As pointed out by Swann (2009), a complex model like that shown in Fig. 1 contains the old linear model of innovation, with causation running from invention, to innovation, to the workplace, resulting in new products or processes, enabling new, improved and/or cheaper products being sold in the market, thereby increasing GDP, consumption and utility/welfare. Swann discusses the severe limitations of such a simple model which neglects other linkages and feedback effects. In particular, it assumes that invention precedes innovation and that innovation only increases welfare/well-being if it increases GDP.

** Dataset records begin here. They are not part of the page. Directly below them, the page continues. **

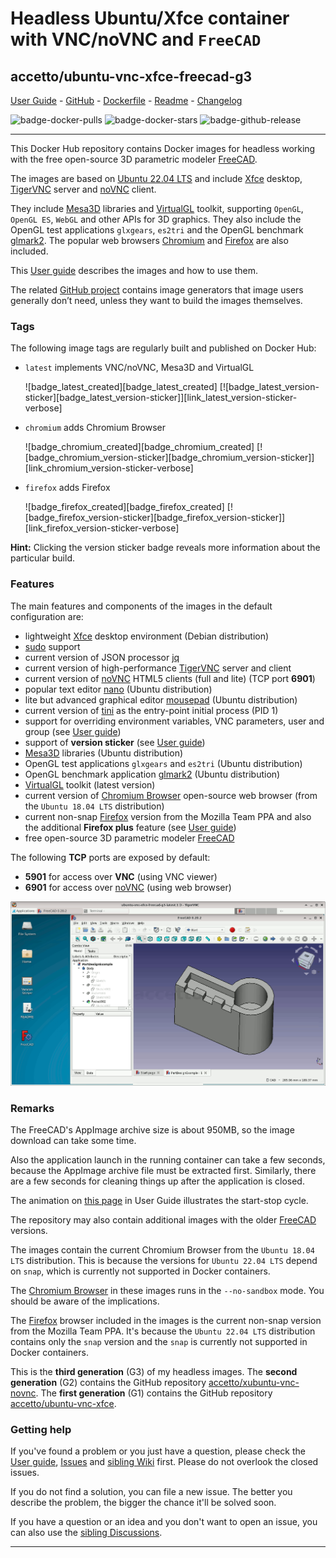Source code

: # Headless Ubuntu/Xfce container with VNC/noVNC and `FreeCAD`

## accetto/ubuntu-vnc-xfce-freecad-g3

[User Guide][this-user-guide] - [GitHub][this-github] - [Dockerfile][this-dockerfile] - [Readme][this-readme-full] - [Changelog][this-changelog]

![badge-docker-pulls][badge-docker-pulls]
![badge-docker-stars][badge-docker-stars]
![badge-github-release][badge-github-release]

***

This Docker Hub repository contains Docker images for headless working with the free open-source 3D parametric modeler [FreeCAD][freecad].

The images are based on [Ubuntu 22.04 LTS][docker-ubuntu] and include [Xfce][xfce] desktop, [TigerVNC][tigervnc] server and [noVNC][novnc] client.

They include [Mesa3D][mesa3d] libraries and [VirtualGL][virtualgl] toolkit, supporting `OpenGL`, `OpenGL ES`, `WebGL` and other APIs for 3D graphics.
They also include the OpenGL test applications `glxgears`, `es2tri` and the OpenGL benchmark [glmark2][glmark2].
The popular web browsers [Chromium][chromium] and [Firefox][firefox] are also included.

This [User guide][this-user-guide] describes the images and how to use them.

The related [GitHub project][this-github] contains image generators that image users generally don’t need, unless they want to build the images themselves.

### Tags

The following image tags are regularly built and published on Docker Hub:

<!-- markdownlint-disable MD052 -->

- `latest` implements VNC/noVNC, Mesa3D and VirtualGL

    ![badge_latest_created][badge_latest_created]
    [![badge_latest_version-sticker][badge_latest_version-sticker]][link_latest_version-sticker-verbose]

- `chromium` adds Chromium Browser

    ![badge_chromium_created][badge_chromium_created]
    [![badge_chromium_version-sticker][badge_chromium_version-sticker]][link_chromium_version-sticker-verbose]

- `firefox` adds Firefox

    ![badge_firefox_created][badge_firefox_created]
    [![badge_firefox_version-sticker][badge_firefox_version-sticker]][link_firefox_version-sticker-verbose]

<!-- markdownlint-enable MD052 -->

**Hint:** Clicking the version sticker badge reveals more information about the particular build.

### Features

The main features and components of the images in the default configuration are:

- lightweight [Xfce][xfce] desktop environment (Debian distribution)
- [sudo][sudo] support
- current version of JSON processor [jq][jq]
- current version of high-performance [TigerVNC][tigervnc] server and client
- current version of [noVNC][novnc] HTML5 clients (full and lite) (TCP port **6901**)
- popular text editor [nano][nano] (Ubuntu distribution)
- lite but advanced graphical editor [mousepad][mousepad] (Ubuntu distribution)
- current version of [tini][tini] as the entry-point initial process (PID 1)
- support for overriding environment variables, VNC parameters, user and group (see [User guide][this-user-guide-using-containers])
- support of **version sticker** (see [User guide][this-user-guide-version-sticker])
- [Mesa3D][mesa3d] libraries (Ubuntu distribution)
- OpenGL test applications `glxgears` and `es2tri` (Ubuntu distribution)
- OpenGL benchmark application [glmark2][glmark2] (Ubuntu distribution)
- [VirtualGL][virtualgl] toolkit (latest version)
- current version of [Chromium Browser][chromium] open-source web browser (from the `Ubuntu 18.04 LTS` distribution)
- current non-snap [Firefox][firefox] version from the Mozilla Team PPA and also the additional **Firefox plus** feature (see [User guide][this-user-guide-firefox-plus])
- free open-source 3D parametric modeler [FreeCAD][freecad]

The following **TCP** ports are exposed by default:

- **5901** for access over **VNC** (using VNC viewer)
- **6901** for access over [noVNC][novnc] (using web browser)

![container-screenshot][this-screenshot-container]

### Remarks

The FreeCAD's AppImage archive size is about 950MB, so the image download can take some time.

Also the application launch in the running container can take a few seconds, because the AppImage archive file must be extracted first.
Similarly, there are a few seconds for cleaning things up after the application is closed.

The animation on [this page][this-user-guide-image-family-freecad] in User Guide illustrates the start-stop cycle.

The repository may also contain additional images with the older [FreeCAD][freecad] versions.

The images contain the current Chromium Browser from the `Ubuntu 18.04 LTS` distribution.
This is because the versions for `Ubuntu 22.04 LTS` depend on `snap`, which is currently not supported in Docker containers.

The [Chromium Browser][chromium] in these images runs in the `--no-sandbox` mode.
You should be aware of the implications.

The [Firefox][firefox] browser included in the images is the current non-snap version from the Mozilla Team PPA.
It's because the `Ubuntu 22.04 LTS` distribution contains only the `snap` version and the `snap` is currently not supported in Docker containers.

This is the **third generation** (G3) of my headless images.
The **second generation** (G2) contains the GitHub repository [accetto/xubuntu-vnc-novnc][accetto-github-xubuntu-vnc-novnc].
The **first generation** (G1) contains the GitHub repository [accetto/ubuntu-vnc-xfce][accetto-github-ubuntu-vnc-xfce].

### Getting help

If you've found a problem or you just have a question, please check the [User guide][this-user-guide], [Issues][this-issues] and [sibling Wiki][sibling-wiki] first.
Please do not overlook the closed issues.

If you do not find a solution, you can file a new issue.
The better you describe the problem, the bigger the chance it'll be solved soon.

If you have a question or an idea and you don't want to open an issue, you can also use the [sibling Discussions][sibling-discussions].

***

[this-user-guide]: https://accetto.github.io/user-guide-g3/

[this-user-guide-version-sticker]: https://accetto.github.io/user-guide-g3/version-sticker/

[this-user-guide-using-containers]: https://accetto.github.io/user-guide-g3/using-containers/

[this-user-guide-firefox-plus]: https://accetto.github.io/user-guide-g3/firefox-plus/

[this-user-guide-image-family-freecad]: https://accetto.github.io/user-guide-g3/image-family/#freecad

[this-changelog]: https://github.com/accetto/headless-drawing-g3/blob/master/CHANGELOG.md

[this-github]: https://github.com/accetto/headless-drawing-g3/

[this-issues]: https://github.com/accetto/headless-drawing-g3/issues

[this-readme-full]: https://github.com/accetto/headless-drawing-g3/blob/master/docker/xfce-freecad/README.md

[sibling-discussions]: https://github.com/accetto/ubuntu-vnc-xfce-g3/discussions

[sibling-readme-xfce-firefox]: https://github.com/accetto/ubuntu-vnc-xfce-g3/blob/master/docker/xfce-firefox/README.md

[sibling-wiki]: https://github.com/accetto/ubuntu-vnc-xfce-g3/wiki

[this-dockerfile]: https://github.com/accetto/headless-drawing-g3/blob/master/docker/Dockerfile.xfce.drawing

[this-screenshot-container]: https://raw.githubusercontent.com/accetto/headless-drawing-g3/master/docker/doc/images/animation-headless-drawing-freecad-live.gif

[accetto-github-xubuntu-vnc-novnc]: https://github.com/accetto/xubuntu-vnc-novnc/

[accetto-github-ubuntu-vnc-xfce]: https://github.com/accetto/ubuntu-vnc-xfce

[docker-ubuntu]: https://hub.docker.com/_/ubuntu/

[chromium]: https://www.chromium.org/Home
[firefox]: https://www.mozilla.org
[freecad]: https://www.freecadweb.org/
[glmark2]: https://github.com/glmark2/glmark2
[jq]: https://stedolan.github.io/jq/
[mesa3d]: https://mesa3d.org/
[mousepad]: https://github.com/codebrainz/mousepad
[nano]: https://www.nano-editor.org/
[novnc]: https://github.com/kanaka/noVNC
[sudo]: https://www.sudo.ws/
[tigervnc]: http://tigervnc.org
[tini]: https://github.com/krallin/tini
[virtualgl]: https://virtualgl.org/About/Introduction
[xfce]: http://www.xfce.org

[badge-github-release]: https://badgen.net/github/release/accetto/headless-drawing-g3?icon=github&label=release

[badge-docker-pulls]: https://badgen.net/docker/pulls/accetto/ubuntu-vnc-xfce-freecad-g3?icon=docker&label=pulls

[badge-docker-stars]: https://badgen.net/docker/stars/accetto/ubuntu-vnc-xfce-freecad-g3?icon=docker&label=stars

<!-- Appendix will be added by util-readme.sh -->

However, even if the linear model did apply and innovation increased conventionally measured welfare, it is easy to contemplate that the net impact of innovation on SWB might be weak or even negative. Procedural utility impacts might counteract outcome utility, e.g. if there are negative SWB impacts in the workplace or if consumption externalities exist. The latter might reduce any potentially positive SWB impacts of higher consumption due to negative effects on the environment (more garbage, lower amenity values, depleted resources) or due to status effects (keeping up with the Joneses, the hedonic treadmill). In any case, if, as suggested by behavioural economics, people’s spending habits are less than perfectly rational and utility maximising, outcome utility becomes weaker and other SWB impacts become relatively stronger.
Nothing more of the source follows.